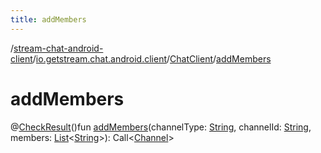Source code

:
 ```yaml
---
title: addMembers
---
```

/[stream-chat-android-client](../../index.md)/[io.getstream.chat.android.client](../index.md)/[ChatClient](index.md)/[addMembers](addMembers.md)  
  
  
  
# addMembers  
@[CheckResult](https://developer.android.com/reference/kotlin/androidx/annotation/CheckResult.html)()fun [addMembers](addMembers.md)(channelType: [String](https://kotlinlang.org/api/latest/jvm/stdlib/kotlin/-string/index.html), channelId: [String](https://kotlinlang.org/api/latest/jvm/stdlib/kotlin/-string/index.html), members: [List](https://kotlinlang.org/api/latest/jvm/stdlib/kotlin.collections/-list/index.html)&lt;[String](https://kotlinlang.org/api/latest/jvm/stdlib/kotlin/-string/index.html)&gt;): Call&lt;[Channel](../../io.getstream.chat.android.client.models/Channel/index.md)&gt;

⁂

## Work to be completed
Set the pictures aside and transcribe the data above exactly.

## Answer box
Source code

:
 ```yaml
---
title: addMembers
---
```

/[stream-chat-android-client](../../index.md)/[io.getstream.chat.android.client](../index.md)/[ChatClient](index.md)/[addMembers](addMembers.md)  
  
  
  
# addMembers  
@[CheckResult](https://developer.android.com/reference/kotlin/androidx/annotation/CheckResult.html)()fun [addMembers](addMembers.md)(channelType: [String](https://kotlinlang.org/api/latest/jvm/stdlib/kotlin/-string/index.html), channelId: [String](https://kotlinlang.org/api/latest/jvm/stdlib/kotlin/-string/index.html), members: [List](https://kotlinlang.org/api/latest/jvm/stdlib/kotlin.collections/-list/index.html)&lt;[String](https://kotlinlang.org/api/latest/jvm/stdlib/kotlin/-string/index.html)&gt;): Call&lt;[Channel](../../io.getstream.chat.android.client.models/Channel/index.md)&gt;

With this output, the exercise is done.